**RECORDS FOR PROCESSING:**
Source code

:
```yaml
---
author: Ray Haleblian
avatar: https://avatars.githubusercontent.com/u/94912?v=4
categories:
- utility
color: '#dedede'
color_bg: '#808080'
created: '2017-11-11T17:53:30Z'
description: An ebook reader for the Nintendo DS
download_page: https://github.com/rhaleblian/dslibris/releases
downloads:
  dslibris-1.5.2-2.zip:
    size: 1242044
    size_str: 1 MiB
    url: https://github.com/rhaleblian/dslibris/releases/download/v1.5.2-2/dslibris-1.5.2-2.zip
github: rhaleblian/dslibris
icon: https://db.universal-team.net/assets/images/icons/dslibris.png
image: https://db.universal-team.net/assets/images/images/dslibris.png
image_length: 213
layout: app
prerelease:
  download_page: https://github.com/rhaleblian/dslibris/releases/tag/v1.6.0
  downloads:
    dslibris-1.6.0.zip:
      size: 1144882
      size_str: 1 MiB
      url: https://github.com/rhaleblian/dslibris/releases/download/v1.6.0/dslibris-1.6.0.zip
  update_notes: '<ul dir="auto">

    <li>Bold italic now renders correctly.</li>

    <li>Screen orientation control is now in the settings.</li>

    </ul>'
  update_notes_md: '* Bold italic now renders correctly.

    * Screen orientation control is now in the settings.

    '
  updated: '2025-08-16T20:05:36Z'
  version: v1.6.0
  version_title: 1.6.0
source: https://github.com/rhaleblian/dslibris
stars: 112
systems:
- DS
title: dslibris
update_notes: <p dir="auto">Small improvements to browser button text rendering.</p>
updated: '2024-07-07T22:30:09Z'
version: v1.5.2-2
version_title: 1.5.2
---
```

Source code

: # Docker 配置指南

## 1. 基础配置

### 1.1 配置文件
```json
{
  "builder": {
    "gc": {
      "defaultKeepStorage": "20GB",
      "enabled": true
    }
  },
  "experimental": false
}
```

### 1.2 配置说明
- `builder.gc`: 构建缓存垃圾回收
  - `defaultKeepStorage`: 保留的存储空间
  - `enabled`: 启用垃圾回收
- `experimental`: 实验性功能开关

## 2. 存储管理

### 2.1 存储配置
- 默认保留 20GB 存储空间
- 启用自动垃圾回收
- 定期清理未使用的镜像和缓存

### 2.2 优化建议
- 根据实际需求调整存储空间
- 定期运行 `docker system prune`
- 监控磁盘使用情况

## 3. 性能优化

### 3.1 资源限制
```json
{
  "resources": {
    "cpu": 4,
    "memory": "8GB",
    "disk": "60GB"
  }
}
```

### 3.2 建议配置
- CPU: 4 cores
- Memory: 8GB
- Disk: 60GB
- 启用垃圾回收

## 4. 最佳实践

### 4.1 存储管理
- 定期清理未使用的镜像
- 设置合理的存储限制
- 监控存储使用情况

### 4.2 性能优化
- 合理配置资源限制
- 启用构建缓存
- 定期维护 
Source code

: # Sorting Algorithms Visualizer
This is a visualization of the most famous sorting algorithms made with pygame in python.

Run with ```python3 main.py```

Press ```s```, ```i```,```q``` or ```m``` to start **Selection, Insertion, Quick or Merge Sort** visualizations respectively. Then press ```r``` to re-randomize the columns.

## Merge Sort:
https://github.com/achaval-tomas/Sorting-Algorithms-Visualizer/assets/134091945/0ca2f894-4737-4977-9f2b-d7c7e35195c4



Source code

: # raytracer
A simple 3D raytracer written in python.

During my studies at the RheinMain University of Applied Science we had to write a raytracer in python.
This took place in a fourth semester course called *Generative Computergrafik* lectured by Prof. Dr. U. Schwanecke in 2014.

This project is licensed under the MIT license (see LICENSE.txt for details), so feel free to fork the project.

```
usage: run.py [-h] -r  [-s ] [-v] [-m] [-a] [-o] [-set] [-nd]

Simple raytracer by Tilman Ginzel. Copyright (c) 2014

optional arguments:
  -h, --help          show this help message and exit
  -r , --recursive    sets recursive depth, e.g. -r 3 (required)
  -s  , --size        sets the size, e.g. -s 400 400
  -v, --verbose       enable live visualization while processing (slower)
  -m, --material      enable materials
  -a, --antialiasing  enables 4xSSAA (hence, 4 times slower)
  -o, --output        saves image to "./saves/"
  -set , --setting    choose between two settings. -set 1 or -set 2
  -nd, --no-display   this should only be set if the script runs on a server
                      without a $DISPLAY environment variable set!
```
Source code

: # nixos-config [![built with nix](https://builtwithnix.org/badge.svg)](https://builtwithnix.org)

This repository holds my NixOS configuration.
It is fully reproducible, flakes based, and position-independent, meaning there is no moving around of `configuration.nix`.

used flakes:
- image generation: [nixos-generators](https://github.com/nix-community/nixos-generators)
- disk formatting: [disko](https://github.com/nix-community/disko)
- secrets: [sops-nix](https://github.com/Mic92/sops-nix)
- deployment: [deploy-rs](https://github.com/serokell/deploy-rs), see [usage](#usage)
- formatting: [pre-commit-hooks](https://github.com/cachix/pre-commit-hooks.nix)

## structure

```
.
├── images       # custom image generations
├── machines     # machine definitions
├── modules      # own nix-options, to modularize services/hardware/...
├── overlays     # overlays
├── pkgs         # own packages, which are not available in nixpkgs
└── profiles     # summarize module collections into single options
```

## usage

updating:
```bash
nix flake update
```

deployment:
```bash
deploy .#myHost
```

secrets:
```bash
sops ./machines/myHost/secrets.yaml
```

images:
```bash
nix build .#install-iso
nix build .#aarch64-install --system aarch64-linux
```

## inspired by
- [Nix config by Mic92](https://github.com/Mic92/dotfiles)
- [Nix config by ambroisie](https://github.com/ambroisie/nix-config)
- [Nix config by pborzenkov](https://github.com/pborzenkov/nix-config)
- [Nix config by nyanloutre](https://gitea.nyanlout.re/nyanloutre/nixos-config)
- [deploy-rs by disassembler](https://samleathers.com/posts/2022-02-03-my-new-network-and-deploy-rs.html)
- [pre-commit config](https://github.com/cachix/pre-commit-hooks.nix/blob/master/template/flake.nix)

**TASK TO CARRY OUT:** Using the exact wording, repeat all the entries.

**WRITTEN ANSWER:**
Source code

:
```yaml
---
author: Ray Haleblian
avatar: https://avatars.githubusercontent.com/u/94912?v=4
categories:
- utility
color: '#dedede'
color_bg: '#808080'
created: '2017-11-11T17:53:30Z'
description: An ebook reader for the Nintendo DS
download_page: https://github.com/rhaleblian/dslibris/releases
downloads:
  dslibris-1.5.2-2.zip:
    size: 1242044
    size_str: 1 MiB
    url: https://github.com/rhaleblian/dslibris/releases/download/v1.5.2-2/dslibris-1.5.2-2.zip
github: rhaleblian/dslibris
icon: https://db.universal-team.net/assets/images/icons/dslibris.png
image: https://db.universal-team.net/assets/images/images/dslibris.png
image_length: 213
layout: app
prerelease:
  download_page: https://github.com/rhaleblian/dslibris/releases/tag/v1.6.0
  downloads:
    dslibris-1.6.0.zip:
      size: 1144882
      size_str: 1 MiB
      url: https://github.com/rhaleblian/dslibris/releases/download/v1.6.0/dslibris-1.6.0.zip
  update_notes: '<ul dir="auto">

    <li>Bold italic now renders correctly.</li>

    <li>Screen orientation control is now in the settings.</li>

    </ul>'
  update_notes_md: '* Bold italic now renders correctly.

    * Screen orientation control is now in the settings.

    '
  updated: '2025-08-16T20:05:36Z'
  version: v1.6.0
  version_title: 1.6.0
source: https://github.com/rhaleblian/dslibris
stars: 112
systems:
- DS
title: dslibris
update_notes: <p dir="auto">Small improvements to browser button text rendering.</p>
updated: '2024-07-07T22:30:09Z'
version: v1.5.2-2
version_title: 1.5.2
---
```

Source code

: # Docker 配置指南

## 1. 基础配置

### 1.1 配置文件
```json
{
  "builder": {
    "gc": {
      "defaultKeepStorage": "20GB",
      "enabled": true
    }
  },
  "experimental": false
}
```

### 1.2 配置说明
- `builder.gc`: 构建缓存垃圾回收
  - `defaultKeepStorage`: 保留的存储空间
  - `enabled`: 启用垃圾回收
- `experimental`: 实验性功能开关

## 2. 存储管理

### 2.1 存储配置
- 默认保留 20GB 存储空间
- 启用自动垃圾回收
- 定期清理未使用的镜像和缓存

### 2.2 优化建议
- 根据实际需求调整存储空间
- 定期运行 `docker system prune`
- 监控磁盘使用情况

## 3. 性能优化

### 3.1 资源限制
```json
{
  "resources": {
    "cpu": 4,
    "memory": "8GB",
    "disk": "60GB"
  }
}
```

### 3.2 建议配置
- CPU: 4 cores
- Memory: 8GB
- Disk: 60GB
- 启用垃圾回收

## 4. 最佳实践

### 4.1 存储管理
- 定期清理未使用的镜像
- 设置合理的存储限制
- 监控存储使用情况

### 4.2 性能优化
- 合理配置资源限制
- 启用构建缓存
- 定期维护 
Source code

: # Sorting Algorithms Visualizer
This is a visualization of the most famous sorting algorithms made with pygame in python.

Run with ```python3 main.py```

Press ```s```, ```i```,```q``` or ```m``` to start **Selection, Insertion, Quick or Merge Sort** visualizations respectively. Then press ```r``` to re-randomize the columns.

## Merge Sort:
https://github.com/achaval-tomas/Sorting-Algorithms-Visualizer/assets/134091945/0ca2f894-4737-4977-9f2b-d7c7e35195c4



Source code

: # raytracer
A simple 3D raytracer written in python.

During my studies at the RheinMain University of Applied Science we had to write a raytracer in python.
This took place in a fourth semester course called *Generative Computergrafik* lectured by Prof. Dr. U. Schwanecke in 2014.

This project is licensed under the MIT license (see LICENSE.txt for details), so feel free to fork the project.

```
usage: run.py [-h] -r  [-s ] [-v] [-m] [-a] [-o] [-set] [-nd]

Simple raytracer by Tilman Ginzel. Copyright (c) 2014

optional arguments:
  -h, --help          show this help message and exit
  -r , --recursive    sets recursive depth, e.g. -r 3 (required)
  -s  , --size        sets the size, e.g. -s 400 400
  -v, --verbose       enable live visualization while processing (slower)
  -m, --material      enable materials
  -a, --antialiasing  enables 4xSSAA (hence, 4 times slower)
  -o, --output        saves image to "./saves/"
  -set , --setting    choose between two settings. -set 1 or -set 2
  -nd, --no-display   this should only be set if the script runs on a server
                      without a $DISPLAY environment variable set!
```
Source code

: # nixos-config [![built with nix](https://builtwithnix.org/badge.svg)](https://builtwithnix.org)

This repository holds my NixOS configuration.
It is fully reproducible, flakes based, and position-independent, meaning there is no moving around of `configuration.nix`.

used flakes:
- image generation: [nixos-generators](https://github.com/nix-community/nixos-generators)
- disk formatting: [disko](https://github.com/nix-community/disko)
- secrets: [sops-nix](https://github.com/Mic92/sops-nix)
- deployment: [deploy-rs](https://github.com/serokell/deploy-rs), see [usage](#usage)
- formatting: [pre-commit-hooks](https://github.com/cachix/pre-commit-hooks.nix)

## structure

```
.
├── images       # custom image generations
├── machines     # machine definitions
├── modules      # own nix-options, to modularize services/hardware/...
├── overlays     # overlays
├── pkgs         # own packages, which are not available in nixpkgs
└── profiles     # summarize module collections into single options
```

## usage

updating:
```bash
nix flake update
```

deployment:
```bash
deploy .#myHost
```

secrets:
```bash
sops ./machines/myHost/secrets.yaml
```

images:
```bash
nix build .#install-iso
nix build .#aarch64-install --system aarch64-linux
```

## inspired by
- [Nix config by Mic92](https://github.com/Mic92/dotfiles)
- [Nix config by ambroisie](https://github.com/ambroisie/nix-config)
- [Nix config by pborzenkov](https://github.com/pborzenkov/nix-config)
- [Nix config by nyanloutre](https://gitea.nyanlout.re/nyanloutre/nixos-config)
- [deploy-rs by disassembler](https://samleathers.com/posts/2022-02-03-my-new-network-and-deploy-rs.html)
- [pre-commit config](https://github.com/cachix/pre-commit-hooks.nix/blob/master/template/flake.nix)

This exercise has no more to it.